Paper authors: | Ruiyang Ge, Daniel M. Blumberger, Jonathan Downar, Zafiris J. Daskalakis, Adam A. Dipinto, Joseph C.W. Tham, Raymond Lam, Fidel Vila-Rodriguez |
Year of paper publication: | 2017 |
Post authors: | Caleb Pozdnikoff, Lisa Ridgway, Fidel Vila-Rodriguez |
View the research article: | Ge et al. (2017) Abnormal functional connectivity within resting-state networks is related to rTMS-based therapy effects of treatment resistant depression: A pilot study |
Introduction
Major depressive disorder is a widespread mental health condition, and a significant number of individuals develop treatment-resistant depression (TRD), meaning they don’t get better with standard treatments. In fact, up to 50% of patients do not respond to standard treatments for depression.
While repetitive transcranial magnetic stimulation (rTMS) is an effective therapy for TRD, it’s difficult to predict which patients will benefit most. To address this, finding biological markers (biomarkers) that can predict treatment response is a crucial goal for providing personalized care. This study used resting-state functional magnetic resonance imaging (fMRI) to explore brain activity patterns, aiming to discover neuroimaging biomarkers that can distinguish patients who will respond to rTMS from those who won’t.
To compare the patterns of activity in people’s brains, a measurement called functional connectivity was used. Functional connectivity measures the amount of coordination between brain regions. Researchers can tell if regions are coordinated if they are active at the same time, or silent at the same time.
This research aims to develop tools that may predict which TRD patients will respond to rTMS therapy before patients start treatment, enabling doctors to provide more personalized and effective care.
Methods
The participants in this study included 18 people with TRD, 11 of whom responded to rTMS (responders) and 7 who did not respond (non-responders). This group had to have tried, and not benefited from, at least one antidepressant in the past. There were also 21 “healthy controls” (people without depression or other illnesses) that were used as a comparison group.
As mentioned in several of our recent articles, brain activity was measured using fMRI. Each person lies down in a tube-like scanner. This scanner uses a very strong magnet and is able to detect differences in blood and oxygen flow and usage in our brains. This gives us information about what brain areas are working at any given time. For an additional video that explains how MRIs and fMRIs work, check out this link: https://youtu.be/4UOeBM5BwdY?si=qVcXgGJy2kDmiqSj.

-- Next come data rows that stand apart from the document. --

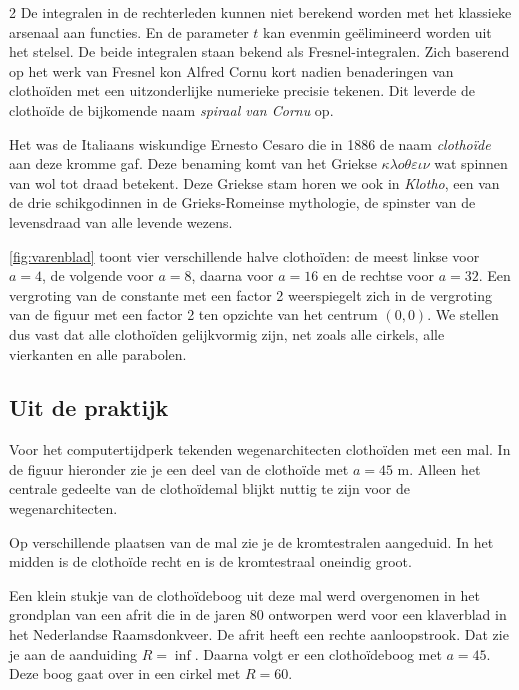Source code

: \begin{multicols}{2}
De integralen in de rechterleden kunnen niet berekend worden met het klassieke arsenaal aan functies. En de parameter $t$ kan evenmin geëlimineerd worden uit het stelsel. De beide integralen staan bekend als Fresnel-integralen. Zich baserend op het werk van Fresnel kon Alfred Cornu kort nadien benaderingen van clothoïden met een uitzonderlijke numerieke precisie tekenen. Dit leverde de clothoïde de bijkomende naam \emph{spiraal van Cornu} op. 

Het was de Italiaans wiskundige Ernesto Cesaro die in 1886 de naam \emph{clothoïde} aan deze kromme gaf. Deze benaming komt van het Griekse $\kappa \lambda o \theta \varepsilon \iota \nu$ wat spinnen van wol tot draad betekent. Deze Griekse stam horen we ook in \emph{Klotho}, een van de drie schikgodinnen in de Grieks-Romeinse mythologie, de spinster van de levensdraad van alle levende wezens.

\autoref{fig:varenblad} toont vier verschillende halve clothoïden: de meest linkse voor $a=4$, de volgende voor $a=8$, daarna voor $a=16$ en de rechtse voor $a=32$. Een vergroting van de constante met een factor 2 weerspiegelt zich in de vergroting van de figuur met een factor 2 ten opzichte van het centrum $(0,0)$. We stellen dus vast dat alle clothoïden gelijkvormig zijn, net zoals alle cirkels, alle vierkanten en alle parabolen.


\subsection{Uit de praktijk}

Voor het computertijdperk tekenden wegenarchitecten clothoïden met een mal. In de figuur hieronder zie je een deel van de clothoïde met $a=45$ m. Alleen het centrale gedeelte van de clothoïdemal blijkt nuttig te zijn voor de wegenarchitecten.

Op verschillende plaatsen van de mal zie je de kromtestralen aangeduid. In het midden is de clothoïde recht en is de kromtestraal oneindig groot.


Een klein stukje van de clothoïdeboog uit deze mal werd overgenomen in het grondplan van een afrit die in de jaren 80 ontworpen werd voor een klaverblad in het Nederlandse Raamsdonkveer. De afrit heeft een rechte aanloopstrook. Dat zie je aan de aanduiding $R=\inf$. Daarna volgt er een clothoïdeboog met $a=45$. Deze boog gaat over in een cirkel met $R=60$. 


\end{multicols}
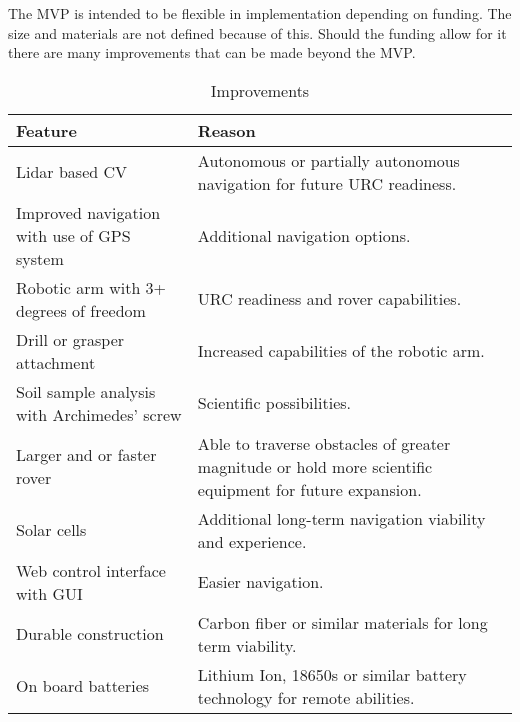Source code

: \documentclass[conference]{IEEEtran} %
\begin{document}
  The MVP is intended to be flexible in implementation depending on funding. The size and materials are not defined because of this. Should the funding allow for it there are many improvements that can be made beyond the MVP. 

\begin{table}[hb!]
    \caption{Improvements}
    \centering

    \begin{tabularx}{\linewidth}{|L|L|} 
    \hline
    Feature & Reason \\
    \midrule
    Lidar based CV & Autonomous or partially autonomous navigation for future URC readiness. \\
    \hline
    Improved navigation with use of GPS system & Additional navigation options. \\
    \hline
    Robotic arm with 3+ degrees of freedom & URC readiness and rover capabilities. \\ 
    \hline
    Drill or grasper attachment & Increased capabilities of the robotic arm. \\
    \hline
    Soil sample analysis with Archimedes' screw & Scientific possibilities. \\
    \hline
    Larger and or faster rover & Able to traverse obstacles of greater magnitude or hold more scientific equipment for future expansion. \\
    \hline
    Solar cells & Additional long-term navigation viability and experience. \\
    \hline
    Web control interface with GUI & Easier navigation. \\
    \hline
    Durable construction & Carbon fiber or similar materials for long term viability. \\
    \hline
    On board batteries & Lithium Ion, 18650s or similar battery technology for remote abilities. \\
    \hline
    \end{tabularx}
\label{tab:mvp-two}
\end{table}
\end{document}
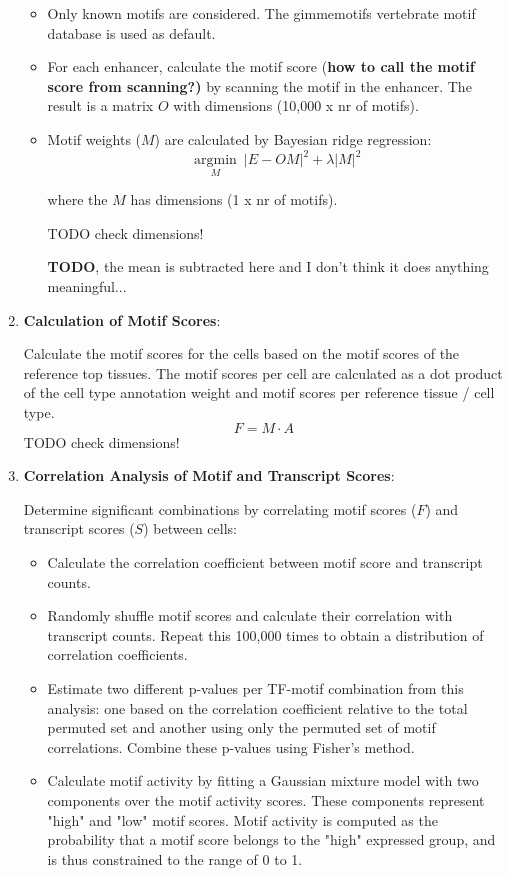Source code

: \begin{enumerate}
    \begin{itemize}
        \item Only known motifs are considered. The gimmemotifs vertebrate motif database is used as default.
        \item For each enhancer, calculate the motif score (\textbf{how to call the motif score from scanning?)} by scanning the motif in the enhancer. The result is a matrix $O$ with dimensions (10,000 x nr of motifs).
        \item Motif weights ($M$) are calculated by Bayesian ridge regression:
        \begin{equation*}
            \underset{M}{\operatorname{argmin}}\ |E - O M|^2 + \lambda |M|^2
        \end{equation*}

        where the $M$ has dimensions (1 x nr of motifs).

        TODO check dimensions!

        \textbf{TODO}, the mean is subtracted here and I don't think it does anything meaningful... 
    \end{itemize}
    

    \item \textbf{Calculation of Motif Scores}:
    
    Calculate the motif scores for the cells based on the motif scores of the reference top tissues. The motif scores per cell are calculated as a dot product of the cell type annotation weight and motif scores per reference tissue / cell type.
    \begin{equation*}
        F = M \cdot A
    \end{equation*}
    TODO check dimensions!

    \item \textbf{Correlation Analysis of Motif and Transcript Scores}:
    
    Determine significant combinations by correlating motif scores ($F$) and transcript scores ($S$) between cells:
    \begin{itemize}
        \item Calculate the correlation coefficient between motif score and transcript counts.
        \item Randomly shuffle motif scores and calculate their correlation with transcript counts. Repeat this 100,000 times to obtain a distribution of correlation coefficients.
        \item Estimate two different p-values per TF-motif combination from this analysis: one based on the correlation coefficient relative to the total permuted set and another using only the permuted set of motif correlations. Combine these p-values using Fisher's method.
        \item Calculate motif activity by fitting a Gaussian mixture model with two components over the motif activity scores. These components represent "high" and "low" motif scores. Motif activity is computed as the probability that a motif score belongs to the "high" expressed group, and is thus constrained to the range of 0 to 1.
    \end{itemize}
\end{enumerate}

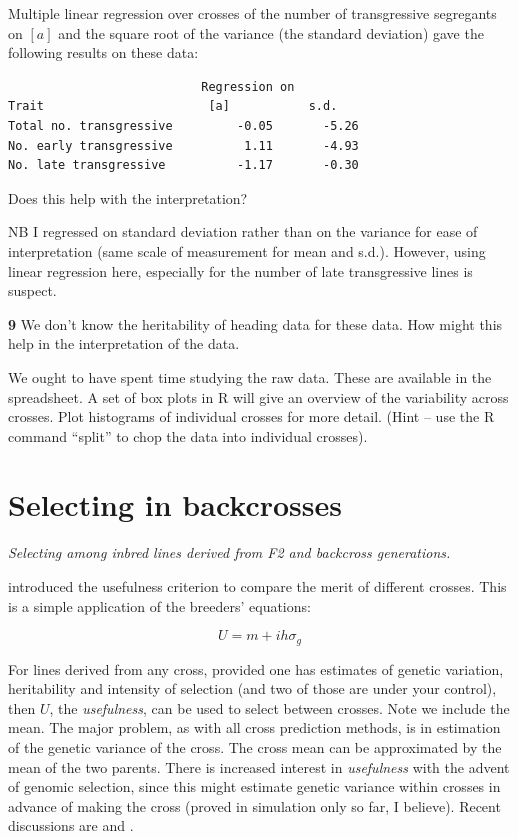 \documentclass[
]{book}
\makeatletter
\newenvironment{kframe}{%
\medskip{}
\setlength{\fboxsep}{.8em}
 \def\at@end@of@kframe{}%
 \ifinner\ifhmode%
  \def\at@end@of@kframe{\end{minipage}}%
  \begin{minipage}{\columnwidth}%
 \fi\fi%
 \def\FrameCommand##1{\hskip\@totalleftmargin \hskip-\fboxsep
 \colorbox{shadecolor}{##1}\hskip-\fboxsep
     \hskip-\linewidth \hskip-\@totalleftmargin \hskip\columnwidth}%
 \MakeFramed {\advance\hsize-\width
   \@totalleftmargin\z@ \linewidth\hsize
   \@setminipage}}%
 {\par\unskip\endMakeFramed%
 \at@end@of@kframe}
\newenvironment{rmdblock}[1]
  {
  \begin{itemize}
  \renewcommand{\labelitemi}{
    \raisebox{-.7\height}[0pt][0pt]{
      {\setkeys{Gin}{width=3em,keepaspectratio}\texttt{[image: images/\#1]}}
    }
  }
  \setlength{\fboxsep}{1em}
  \begin{kframe}
  \item
  }
  {
  \end{kframe}
  \end{itemize}
  }
\newenvironment{rmdquiz}
  {\begin{rmdblock}{quiz}}
  {\end{rmdblock}}
\makeatother
\begin{document}
Multiple linear regression over crosses of the number of transgressive segregants on \([a]\) and the square root of the variance (the standard deviation) gave the following results on these data:

\begin{verbatim}
                           Regression on
Trait                       [a]           s.d.
Total no. transgressive         -0.05       -5.26
No. early transgressive          1.11       -4.93
No. late transgressive          -1.17       -0.30
\end{verbatim}

Does this help with the interpretation?

NB I regressed on standard deviation rather than on the variance for ease of interpretation (same scale of measurement for mean and s.d.). However, using linear regression here, especially for the number of late transgressive lines is suspect.

\begin{rmdquiz}
\textbf{9}
We don't know the heritability of heading data for these data. How might this help in the interpretation of the data.
\end{rmdquiz}

We ought to have spent time studying the raw data. These are available in the spreadsheet. A set of box plots in R will give an overview of the variability across crosses. Plot histograms of individual crosses for more detail. (Hint -- use the R command ``split'' to chop the data into individual crosses).

\hypertarget{selecting-in-backcrosses}{%
\section{Selecting in backcrosses}\label{selecting-in-backcrosses}}

\emph{Selecting among inbred lines derived from F2 and backcross generations.}

\citet{Schnell_1975} introduced the usefulness criterion to compare the merit of different crosses. This is a simple application of the breeders' equations:

\[U  = m + ihσ_{g}\]

For lines derived from any cross, provided one has estimates of genetic variation, heritability and intensity of selection (and two of those are under your control), then \(U\), the \emph{usefulness}, can be used to select between crosses. Note we include the mean. The major problem, as with all cross prediction methods, is in estimation of the genetic variance of the cross. The cross mean can be approximated by the mean of the two parents. There is increased interest in \emph{usefulness} with the advent of genomic selection, since this might estimate genetic variance within crosses in advance of making the cross (proved in simulation only so far, I believe). Recent discussions are \citet{bernardo_genomewide_2014} and \citet{allier_usefulness_2019}.
\end{document}
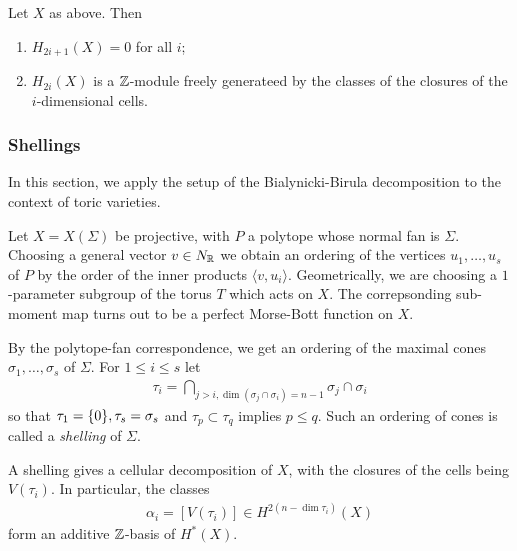\begin{cor}
    Let $X$ as above. Then \begin{enumerate}
        \item $H_{2i+1}(X) = 0$ for all $i$;
        \item $H_{2i}(X)$ is a $\mathbb{Z}$-module freely generateed by the classes
        of the closures of the $i$-dimensional cells.
    \end{enumerate}
\end{cor}

\subsubsection{Shellings}
In this section, we apply the setup 
of the Bialynicki-Birula decomposition to the context of toric varieties.

\hfill

Let $X = X(\Sigma)$ be projective, with $P$ 
a polytope whose normal fan is $\Sigma$. Choosing
a general vector $v\in N_{\mathbb{R}}$ we obtain an ordering of the vertices 
$u_1,\ldots,u_s$ of $P$ by the order of the inner products $\langle v,u_i\rangle$.
Geometrically, we are choosing a $1$-parameter subgroup of the torus $T$ 
which acts on $X$. The correpsonding sub-moment map turns out to be
a perfect Morse-Bott function on $X$.

\hfill

By the polytope-fan correspondence,
we get an ordering of the maximal cones $\sigma_1,\ldots,\sigma_s$ of $\Sigma$.
For $1\leq i \leq s$ let \begin{align*}
    \tau_i = \bigcap_{j>i, \dim(\sigma_j \cap \sigma_i) = n-1} \sigma_j \cap \sigma_i
\end{align*} so that 
$\tau_1 = \{0\}, \tau_s = \sigma_s$ and $\tau_p \subset \tau_q$
implies $p \leq q$. Such an ordering of cones 
is called a \emph{shelling} of $\Sigma$. 

\begin{proposition}
    A shelling gives a cellular decomposition of $X$, with
the closures of the cells being $V(\tau_i)$. In particular,
the classes \begin{align*}
    \alpha_i = [V(\tau_i)] \in H^{2(n-\dim \tau_i)}(X)
\end{align*}
form an additive $\mathbb{Z}$-basis of $H^*(X)$.
\end{proposition}


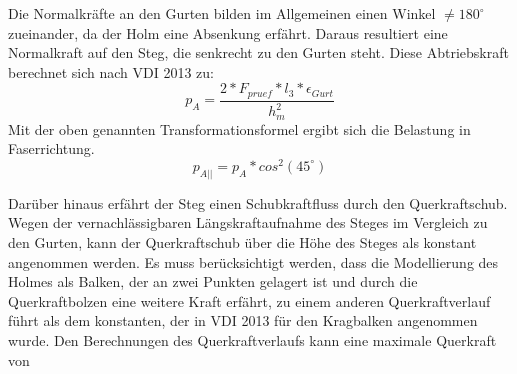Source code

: Die Normalkräfte an den Gurten bilden im Allgemeinen einen Winkel $ \neq180^{\circ} $ zueinander, da der Holm eine Absenkung erfährt. Daraus resultiert eine Normalkraft auf den Steg, die senkrecht zu den Gurten steht. Diese Abtriebskraft berechnet sich nach VDI 2013 zu:
\begin{equation}
	p_{A}=\frac{2*F_{pruef}*l_{3}*\epsilon_{Gurt}}{h_{m}^{2}}
\end{equation}
 Mit der oben genannten Transformationsformel ergibt sich die Belastung in Faserrichtung.
 \begin{equation}
 	p_{A||}=p_{A}*cos^{2}\left(45^{\circ} \right)
 \end{equation} 

Darüber hinaus erfährt der Steg einen Schubkraftfluss durch den Querkraftschub. Wegen der vernachlässigbaren Längskraftaufnahme des Steges im Vergleich zu den Gurten, kann der Querkraftschub über die Höhe des Steges als konstant angenommen werden. Es muss berücksichtigt werden, dass die Modellierung des Holmes als Balken, der an zwei Punkten gelagert ist und durch die Querkraftbolzen eine weitere Kraft erfährt, zu einem anderen Querkraftverlauf führt als dem konstanten, der in VDI 2013 für den Kragbalken angenommen wurde. Den Berechnungen des Querkraftverlaufs kann eine maximale Querkraft von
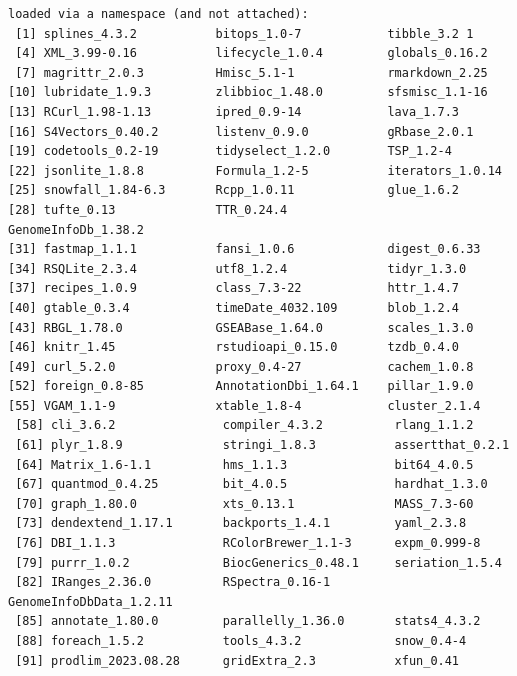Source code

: \documentclass{amsart}
\begin{document}
\begin{verbatim}
loaded via a namespace (and not attached):
 [1] splines_4.3.2           bitops_1.0-7            tibble_3.2 1                              
 [4] XML_3.99-0.16           lifecycle_1.0.4         globals_0.16.2                            
 [7] magrittr_2.0.3          Hmisc_5.1-1             rmarkdown_2.25                        
[10] lubridate_1.9.3         zlibbioc_1.48.0         sfsmisc_1.1-16                                 
[13] RCurl_1.98-1.13         ipred_0.9-14            lava_1.7.3                               
[16] S4Vectors_0.40.2        listenv_0.9.0           gRbase_2.0.1                                
[19] codetools_0.2-19        tidyselect_1.2.0        TSP_1.2-4                                             
[22] jsonlite_1.8.8          Formula_1.2-5           iterators_1.0.14                     
[25] snowfall_1.84-6.3       Rcpp_1.0.11             glue_1.6.2                           
[28] tufte_0.13              TTR_0.24.4              GenomeInfoDb_1.38.2         
[31] fastmap_1.1.1           fansi_1.0.6             digest_0.6.33                  
[34] RSQLite_2.3.4           utf8_1.2.4              tidyr_1.3.0                  
[37] recipes_1.0.9           class_7.3-22            httr_1.4.7                      
[40] gtable_0.3.4            timeDate_4032.109       blob_1.2.4                     
[43] RBGL_1.78.0             GSEABase_1.64.0         scales_1.3.0                        
[46] knitr_1.45              rstudioapi_0.15.0       tzdb_0.4.0                         
[49] curl_5.2.0              proxy_0.4-27            cachem_1.0.8                     
[52] foreign_0.8-85          AnnotationDbi_1.64.1    pillar_1.9.0                        
[55] VGAM_1.1-9              xtable_1.8-4            cluster_2.1.4                       
 [58] cli_3.6.2               compiler_4.3.2          rlang_1.1.2                     
 [61] plyr_1.8.9              stringi_1.8.3           assertthat_0.2.1               
 [64] Matrix_1.6-1.1          hms_1.1.3               bit64_4.0.5                      
 [67] quantmod_0.4.25         bit_4.0.5               hardhat_1.3.0 
 [70] graph_1.80.0            xts_0.13.1              MASS_7.3-60 
 [73] dendextend_1.17.1       backports_1.4.1         yaml_2.3.8   
 [76] DBI_1.1.3               RColorBrewer_1.1-3      expm_0.999-8   
 [79] purrr_1.0.2             BiocGenerics_0.48.1     seriation_1.5.4 
 [82] IRanges_2.36.0          RSpectra_0.16-1         GenomeInfoDbData_1.2.11
 [85] annotate_1.80.0         parallelly_1.36.0       stats4_4.3.2 
 [88] foreach_1.5.2           tools_4.3.2             snow_0.4-4
 [91] prodlim_2023.08.28      gridExtra_2.3           xfun_0.41 

\end{verbatim}
\end{document}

Regions of the brain can work in a coordinated way with each other to perform specific functions (see here for our recent articles related to brain networks). Regions that are coordinated in this way are called networks. One network that is relevant in depression is the salience network (SN). The SN is related to regulating thoughts, behaviours, and emotional states. Another network involved in depression is the default mode network (DMN). The DMN is involved in introspection and rumination (repetitive thinking of negative emotions or thoughts).
Regions in the SN:
- The dorsal anterior cingulate cortex (dACC) acts like a “fire alarm” for important things, helping your brain decide what to pay attention to, whether it’s from inside you or the outside world.
- The left insula helps you feel and be aware of your body’s internal sensations and emotions.
Regions in the DMN:
- The anterior cingulate cortex (ACC) and ventromedial prefrontal cortex (VMPFC): These areas are primarily involved in thinking about yourself, your feelings, and making decisions related to them.
The study compared functional connectivity of brain regions while resting between rTMS responders, rTMS non-responders, and “healthy controls”. The goal was to find biomarkers using brain imaging that could predict if an individual patient would respond to rTMS therapy for TRD.
Results
- Before starting rTMS treatment, the study looked at brain activity patterns in people with severe depression. They found clear differences between rTMS responders and rTMS non-responders
- Responders to rTMS had stronger connections in specific brain areas before starting treatment
- These areas are part of the Default Mode Network (DMN) (involved in rumination) and the Salience Network (SN) (involved in regulating thoughts, behaviours, and emotions)
- The most important areas for predicting who would get better were the anterior cingulate cortex/ventromedial prefrontal cortex (ACC/VMPFC) and the dorsal anterior cingulate cortex (dACC) and left insula.
- By looking at the connectivity in these brain areas, researchers could predict with very high accuracy (up to 100% chance of correctly identifying a responder and up to 82% chance of correctly identifying a non-responder) who would benefit from rTMS
Conclusion
This study showed that specific patterns of brain activity in resting networks (like the DMN and SN) could help predict which patients with treatment-resistant depression will respond to rTMS treatment. This ability to predict treatment success more accurately means doctors could select the best, most personalized treatment for each patient. However, larger studies are needed to confirm these findings before they can be routinely used to guide individual treatment decisions.